Gout is a disease that is routinely managed in primary care; therefore, it is important that the condition and its treatment are properly understood by primary care practitioners. Accurately and effectively diagnosing, treating, and educating patients with gout will help to increase their willingness to start and adhere to ULT, thereby reducing the number of flares they experience, and preventing long-term damage to the affected joints.

Key Points
  • Gout is a joint disease that can be diagnosed in primary care based on history and a clinical assessment
  • Differential diagnoses include septic arthritis, pseudogout, and trauma
  • Serum urate level should be measured around the time of the first attack, and subsequently to guide the use of long-term ULT
  • Other cardiovascular risk factors should be assessed at the time of the first attack, and addressed as necessary
  • ULT should be offered to people who have high-risk or chronic gout in particular, as they are at greatest risk of irreparable joint damage
  • When prescribing ULT, a treat-to-target approach should be followed, with the aim of reducing serum urate level to 360 micromol/l or lower
  • Patients should be warned about flares caused by initiating or uptitrating ULT, and educated on the importance of continuing to take their treatment
  • Flares can be managed with colchicine, NSAIDs, or a short course of oral corticosteroids
  • Serum urate level should be monitored annually, along with other cardiovascular indices.

ULT=urate-lowering therapy; NSAID=nonsteroidal anti-inflammatory drug

 

Implementation Actions for ICSs

written by Dr David Jenner, GP, Cullompton, Devon

The following implementation actions are designed to support ICSs with the challenges involved in implementing new guidance at a system level. Our aim is to help you to consider how to deliver improvements to healthcare within the available resources.

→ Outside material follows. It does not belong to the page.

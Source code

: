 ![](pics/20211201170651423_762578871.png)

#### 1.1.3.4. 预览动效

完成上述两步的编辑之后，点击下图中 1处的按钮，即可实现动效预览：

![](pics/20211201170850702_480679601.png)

  • Review any current local clinical pathways for the management of gout in light of this new guideline
  • Integrate the guidance into local formulary information, including the concept of ‘treat to target’
  • Consider issuing local guidance on referral pathways for patients for whom NICE suggests referral to a Rheumatology or Osteopathy clinic, especially those with CKD of stages 3b–5
  • Plan educational sessions for primary care that cover gout management when these are reinstated
  • Explore the possibility of building ‘autoconsultations’ into clinical systems to prompt primary care clinicians to treat and investigate patients presenting with acute gout.

ICS=integrated care system; CKD=chronic kidney disease

Dr Louise Warburton

GPwER in rheumatology, Associate Medical Director of Shropshire Community Health NHS Trust

Note: At the time of publication (September 2022), some of the drugs discussed in this article did not have UK marketing authorisation for the indications discussed. Prescribers should refer to the individual summaries of product characteristics for further information and recommendations regarding the use of pharmacological therapies. For off-licence use of medicines, the prescriber should follow relevant professional guidance, taking full responsibility for the decision. Informed consent should be obtained and documented. See the General Medical Council’s Good practice in prescribing and managing medicines and devices for further information.